Джерард Мэнли Хопкинс и Подпружиненный ритм

Елена Хвоя: литературный дневник

Джерард Мэнли Хопкинс------стоит исследовать!!!
Gerard Manley Hopkins
1844–1889



Пестрая красота
Сокол
Щеглы искрят, стрекозы мечут пламя
Гавань
Фонарь на дороге
Свеча в окне
Море и жаворонок
Весна и осень
Проснусь, и вижу ту же темноту
Падаль
Пестрая красота
Славен Господь, сотворивший столько пестрых вещей:
Небо синее в пежинах белых; форелей в ручье
С розоватыми родинками вдоль спины; лошадиные масти,
Россыпь конских каштанов в траве; луг, рябой от цветов;
Поле черно-зеленое, сшитое из лоскутов;
Для работ и охот всевозможных орудья и снасти.

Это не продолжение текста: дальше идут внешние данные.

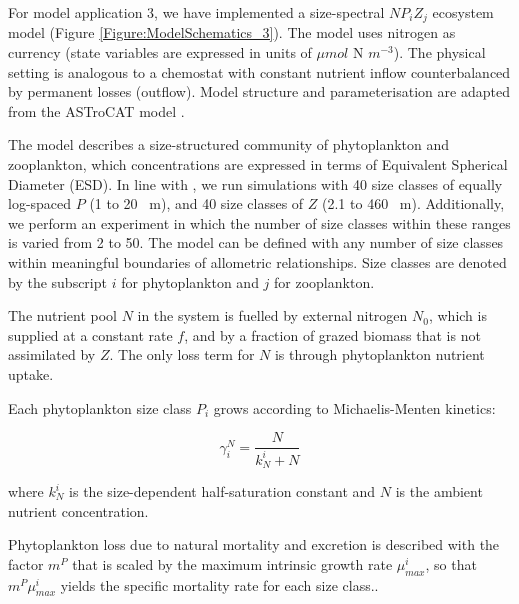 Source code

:\documentclass[journal abbreviation, manuscript]{copernicus}
\begin{document}
For model application 3, we have implemented a size-spectral $NP_{i}Z_{j}$ ecosystem model (Figure \ref{Figure:ModelSchematics_3}). The model uses nitrogen as currency (state variables are expressed in units of $\mu mol$ N $m^{-3}$). The physical setting is analogous to a chemostat with constant nutrient inflow counterbalanced by permanent losses (outflow). Model structure and parameterisation are adapted from the ASTroCAT model \citep{Banas2011b}.

The model describes a size-structured community of phytoplankton and zooplankton, which concentrations are expressed in terms of Equivalent Spherical Diameter (ESD). In line with \citet{Banas2011b}, we run simulations with 40 size classes of equally log-spaced $P$ (1 to 20 \unit{\mu m}), and 40 size classes of $Z$ (2.1 to 460  \unit{\mu m}). Additionally, we perform an experiment in which the number of size classes within these ranges is varied from 2 to 50. The model can be defined with any number of size classes within meaningful boundaries of allometric relationships. Size classes are denoted by the subscript $i$ for phytoplankton and $j$ for zooplankton.

The nutrient pool $N$ in the system is fuelled by external nitrogen $N_0$, which is supplied at a constant rate $f$, and by a fraction of grazed biomass that is not assimilated by $Z$. The only loss term for $N$ is through phytoplankton nutrient uptake.

Each phytoplankton size class $P_i$ grows according to Michaelis-Menten kinetics:

\begin{equation}
    \gamma_i^N =  \frac{N}{k_N^i + N} 
\end{equation}

where $k_N^i$ is the size-dependent half-saturation constant and $N$ is the ambient nutrient concentration.

Phytoplankton loss due to natural mortality and excretion is described with the factor $m^P$ that is scaled by the maximum intrinsic growth rate $\mu_{max}^i$, so that $m^P \mu_{max}^i$ yields the specific mortality rate for each size class..
\end{document}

Все такое причудное, разное, странное, Боже ты мой! —
Все веснущато-крапчатое вперемешку и одновременно —
Плавно-быстрое, сладко-соленое, с блеском и тьмой, —
Что рождает бессменно тот, чья красота неизменна:
Славен, славен Господь.


Сокол
Господу моему Иисусу Христу


Сегодня утром я приметил в вышине
Любимца утра, принца в пышно-розово-рябом камзоле
Он, трепеща, на нитях солнечных над полем
Царил — он реял, крылья развернув, на воздуха тугой волне,
Ликуя и кружа, как конькобежец, в не-
оглядности небес! И вдруг душа моя, дотоле
Робевшая, как мышь, очнулась поневоле
И страх перед тобой превозмогла вполне.


О гордость, красота, паренье, хищный взор,
Сплотитесь! И огонь, что ветра поддувалом
В груди воспламенен, — жги, о мой командор!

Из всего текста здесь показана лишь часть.